What is that scent? Delicate but distinctive. Familiar but strangely elusive. Jasmine? Rose? Lavender? Myrtle? Could it be wild mimosa? Would my world-weary nose be able to distinguish anyway? Probably not. Intoxicating and often complex smells are the specialty of the house at the Parfumerie Fragonard, the oldest of the big three manufacturers in Grasse, the perfume capital of the world just 20kms inland from the ritzy Cote D’Azur in France.
At Parfumerie Fragonard’s showpiece museum and shop, an old mansion lovingly restored, we have walked through the history of both perfume and the company including the priceless bottles and containers that have evolved over the decades to house the magical elixir. Our heads are full of the cornucopia of flowers, fruits, roots and spices that make up these aromas: like bergamot from the Ivory Coast, coriander from Russia, Tonka beans from Venezuela and Guyana, vetyver from Java and vanilla from land around the Indian Ocean. Cloves and fenugreek, lemon and mandarin, ylang-ylang and cardoman, orange blossom, patchouli, sandalwood and cedar, geranium and ginger plus rose picked at dawn when the perfume is strongest and will last the longest.
We have been briefed on the various techniques in extracting the precious essential oils: from distillation a process which they can date back to Antiquity but which was perfected by the Egyptians and hot absorption which macerates the scent-bearing blossoms, seeds and barks. Or there is cold absorption for fragile flowers like jasmine, which seals the scent into layers of fat. And we have been shown the business that then uses the oils for the perfume industry and for food flavourings. Now we have entered the ultimate Aladdin’s cave where the air is heavy with spritzed perfume and people wander dreamily through airy light- filled rooms that are carefully laid out with bars of soap and body products, delicate glass containers and perfume to please any nose. We leave loaded with beautifully wrapped bottles and boxes. We smell delicious.
Fragonard is not alone. Grasse is home to similar museums and shops, as well as the separate manufacturing centres, for the Parfumerie Galimard and Parfumerie Molinard. It is perhaps ironic that it was a heck of a stink that proved the catalyst for an industry that employs thousands of people and generates hundreds of millions in revenue. In the Renaissance period, as leather became increasingly fashionable, the city authorities needed a nasal antidote to the terrible odour given off by the rapidly expanding tanning factories. Fields and fields of flowers were planted, blossoming in the area’s moderate microclimate– almost 30,000 tonnes of Jasmine alone are grown around Grasse each year – and there is an abundance of water later supplemented by the construction of a canal.

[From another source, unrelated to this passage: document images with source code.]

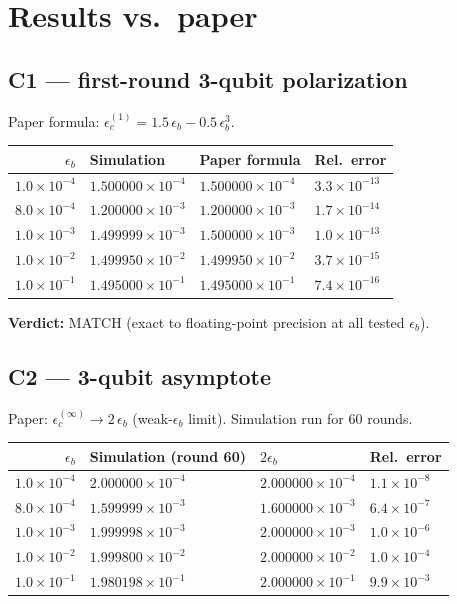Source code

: \documentclass[11pt]{article}
\begin{document}
\section{Results vs.\ paper}

\subsection{C1 --- first-round 3-qubit polarization}

Paper formula: $\epsilon_c^{(1)} = 1.5\,\epsilon_b - 0.5\,\epsilon_b^{3}$.

\begin{tabular}{rlll}
\toprule
$\epsilon_b$ & Simulation & Paper formula & Rel.\ error \\
\midrule
$1.0\times 10^{-4}$ & $1.500000\times 10^{-4}$ & $1.500000\times 10^{-4}$ & $3.3\times 10^{-13}$ \\
$8.0\times 10^{-4}$ & $1.200000\times 10^{-3}$ & $1.200000\times 10^{-3}$ & $1.7\times 10^{-14}$ \\
$1.0\times 10^{-3}$ & $1.499999\times 10^{-3}$ & $1.500000\times 10^{-3}$ & $1.0\times 10^{-13}$ \\
$1.0\times 10^{-2}$ & $1.499950\times 10^{-2}$ & $1.499950\times 10^{-2}$ & $3.7\times 10^{-15}$ \\
$1.0\times 10^{-1}$ & $1.495000\times 10^{-1}$ & $1.495000\times 10^{-1}$ & $7.4\times 10^{-16}$ \\
\bottomrule
\end{tabular}

\textbf{Verdict:} MATCH (exact to floating-point precision at all tested
$\epsilon_b$).

\subsection{C2 --- 3-qubit asymptote}

Paper: $\epsilon_c^{(\infty)} \to 2\,\epsilon_b$ (weak-$\epsilon_b$ limit).
Simulation run for 60 rounds.

\begin{tabular}{rlll}
\toprule
$\epsilon_b$ & Simulation (round 60) & $2\epsilon_b$ & Rel.\ error \\
\midrule
$1.0\times 10^{-4}$ & $2.000000\times 10^{-4}$ & $2.000000\times 10^{-4}$ & $1.1\times 10^{-8}$ \\
$8.0\times 10^{-4}$ & $1.599999\times 10^{-3}$ & $1.600000\times 10^{-3}$ & $6.4\times 10^{-7}$ \\
$1.0\times 10^{-3}$ & $1.999998\times 10^{-3}$ & $2.000000\times 10^{-3}$ & $1.0\times 10^{-6}$ \\
$1.0\times 10^{-2}$ & $1.999800\times 10^{-2}$ & $2.000000\times 10^{-2}$ & $1.0\times 10^{-4}$ \\
$1.0\times 10^{-1}$ & $1.980198\times 10^{-1}$ & $2.000000\times 10^{-1}$ & $9.9\times 10^{-3}$ \\
\bottomrule
\end{tabular}
\end{document}
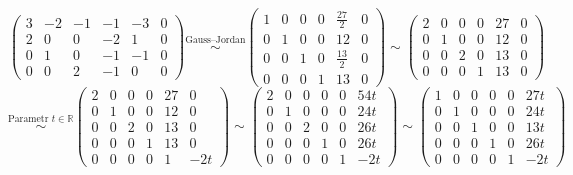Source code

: \documentclass[12pt]{article}
\begin{document}
\begin{enumerate}
  \[
    \left(\begin{array}{ccccc|c}
      3 & -2 & -1 & -1 & -3 & 0 \\
      2 & 0 & 0 & -2 & 1 & 0 \\
      0 & 1 & 0 & -1 & -1 & 0 \\
      0 & 0 & 2 & -1 & 0 & 0
    \end{array}\right)
    \overset{\text{Gauss--Jordan}}{\sim}
    \left(\begin{array}{ccccc|c}
      1 & 0 & 0 & 0 & \frac{27}{2} & 0 \\
      0 & 1 & 0 & 0 & 12 & 0 \\
      0 & 0 & 1 & 0 & \frac{13}{2} & 0 \\
      0 & 0 & 0 & 1 & 13 & 0
    \end{array}\right)
    \sim
    \left(\begin{array}{ccccc|c}
      2 & 0 & 0 & 0 & 27 & 0 \\
      0 & 1 & 0 & 0 & 12 & 0 \\
      0 & 0 & 2 & 0 & 13 & 0 \\
      0 & 0 & 0 & 1 & 13 & 0
    \end{array}\right)
  \]
  \[
    \overset{\text{Parametr } t\in\mathbb{R}}{\sim}
    \left(\begin{array}{ccccc|c}
      2 & 0 & 0 & 0 & 27 & 0 \\
      0 & 1 & 0 & 0 & 12 & 0 \\
      0 & 0 & 2 & 0 & 13 & 0 \\
      0 & 0 & 0 & 1 & 13 & 0 \\ \hline
      0 & 0 & 0 & 0 & 1 & -2t
    \end{array}\right)
    \sim
    \left(\begin{array}{ccccc|c}
      2 & 0 & 0 & 0 & 0 & 54t \\
      0 & 1 & 0 & 0 & 0 & 24t \\
      0 & 0 & 2 & 0 & 0 & 26t \\
      0 & 0 & 0 & 1 & 0 & 26t \\ \hline
      0 & 0 & 0 & 0 & 1 & -2t
    \end{array}\right)
    \sim
    \left(\begin{array}{ccccc|c}
      1 & 0 & 0 & 0 & 0 & 27t \\
      0 & 1 & 0 & 0 & 0 & 24t \\
      0 & 0 & 1 & 0 & 0 & 13t \\
      0 & 0 & 0 & 1 & 0 & 26t \\ \hline
      0 & 0 & 0 & 0 & 1 & -2t
    \end{array}\right)
  \]


\end{enumerate}
\end{document}
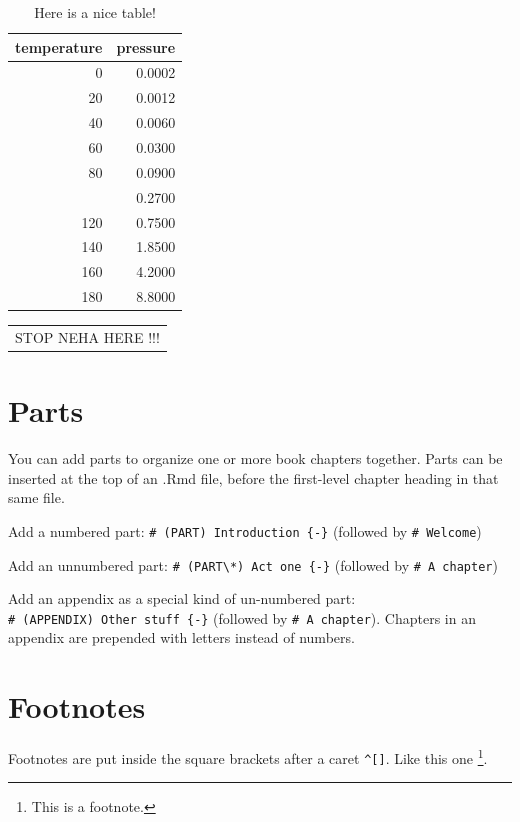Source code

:\documentclass[
]{book}
\theoremstyle{definition}
\theoremstyle{definition}
\theoremstyle{definition}
\theoremstyle{definition}
\theoremstyle{remark}
\begin{document}
\begin{table}

\caption{\label{tab:nice-tab}Here is a nice table!}
\centering
\begin{tabular}[t]{rr}
\toprule
temperature & pressure\\
\midrule
0 & 0.0002\\
20 & 0.0012\\
40 & 0.0060\\
60 & 0.0300\\
80 & 0.0900\\
\addlinespace
100 & 0.2700\\
120 & 0.7500\\
140 & 1.8500\\
160 & 4.2000\\
180 & 8.8000\\
\bottomrule
\end{tabular}
\end{table}

\begin{longtable}[]{@{}l@{}}
\toprule\noalign{}
\endhead
\bottomrule\noalign{}
\endlastfoot
STOP NEHA HERE !!! \\
\end{longtable}

\section{Parts}\label{parts}

You can add parts to organize one or more book chapters together. Parts can be inserted at the top of an .Rmd file, before the first-level chapter heading in that same file.

Add a numbered part: \texttt{\#\ (PART)\ Introduction\ \{-\}} (followed by \texttt{\#\ Welcome})

Add an unnumbered part: \texttt{\#\ (PART\textbackslash{}*)\ Act\ one\ \{-\}} (followed by \texttt{\#\ A\ chapter})

Add an appendix as a special kind of un-numbered part: \texttt{\#\ (APPENDIX)\ Other\ stuff\ \{-\}} (followed by \texttt{\#\ A\ chapter}). Chapters in an appendix are prepended with letters instead of numbers.

\section{Footnotes}\label{footnotes}

Footnotes are put inside the square brackets after a caret \texttt{\^{}{[}{]}}. Like this one \footnote{This is a footnote.}.
\end{document}
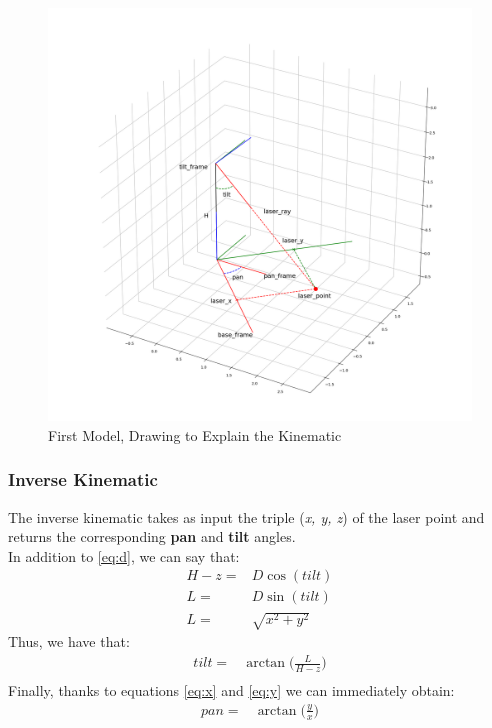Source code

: \begin{figure}
	\centering
	\includegraphics[width=\textwidth]{img/model1XY.png}%
	\caption{First Model, Drawing to Explain the Kinematic}
	\label{fig:firstModelPanTilt}
\end{figure}
\subsubsection{Inverse Kinematic}
The inverse kinematic takes as input the triple (\textit{x, y, z}) of the laser point and returns the corresponding \textbf{pan} and \textbf{tilt} angles.\\
In addition to \ref{eq:d}, we can say that:
\begin{align}
    H-z =& D\cos(tilt)\\
	L =& D\sin(tilt) \label{eq:dsin}\\
	L=& \sqrt{x^2+y^2}
\end{align}
Thus, we have that:
\begin{align}
    tilt =& \arctan\bigg(\frac{L}{H-z}\bigg) \label{eq:tiltik}\\
\end{align}
Finally, thanks to equations \ref{eq:x} and \ref{eq:y} we can immediately obtain:
\begin{align}
	pan=& \arctan\bigg(\frac{y}{x}\bigg)\label{eq:panik}
\end{align}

Once you have the aromatic distractions out of the way, Grasse is well worth looking around. A beautiful historic city, it is set almost 1500 feet above sea level and offers
outstanding views from vantage points. One of the best is beside the 11th Century Cathedral with its trio of paintings by Reubens. And just down the cobbled lane from the Villa Musee de Fragonard is the Musee d’Art et d’Histoire de Provence housed in a beautiful converted 18th Century mansion (above). It has an extensive and occasionally slightly eccentric display of household items, toys, furniture, military uniforms and weapons, paintings and early artifacts displayed over three floors. Make sure you leave time to enjoy the formal gardens at the rear of the building, a beautiful, tranquil oasis. Not far away is the International Perfume Museum, said to be the only one of its kind in the world.
Then just set off to explore the network of narrow alleys, stairways lane ways and streets lined with fascinating little shops opening into larger squares, several with ornate fountains, buzzing with restaurants and cafes. Grasse is also the starting off point for the Route Napoleon which follows the 325km journey taken by Napoleon Bonaparte in 1815 after his return from exile in Elba.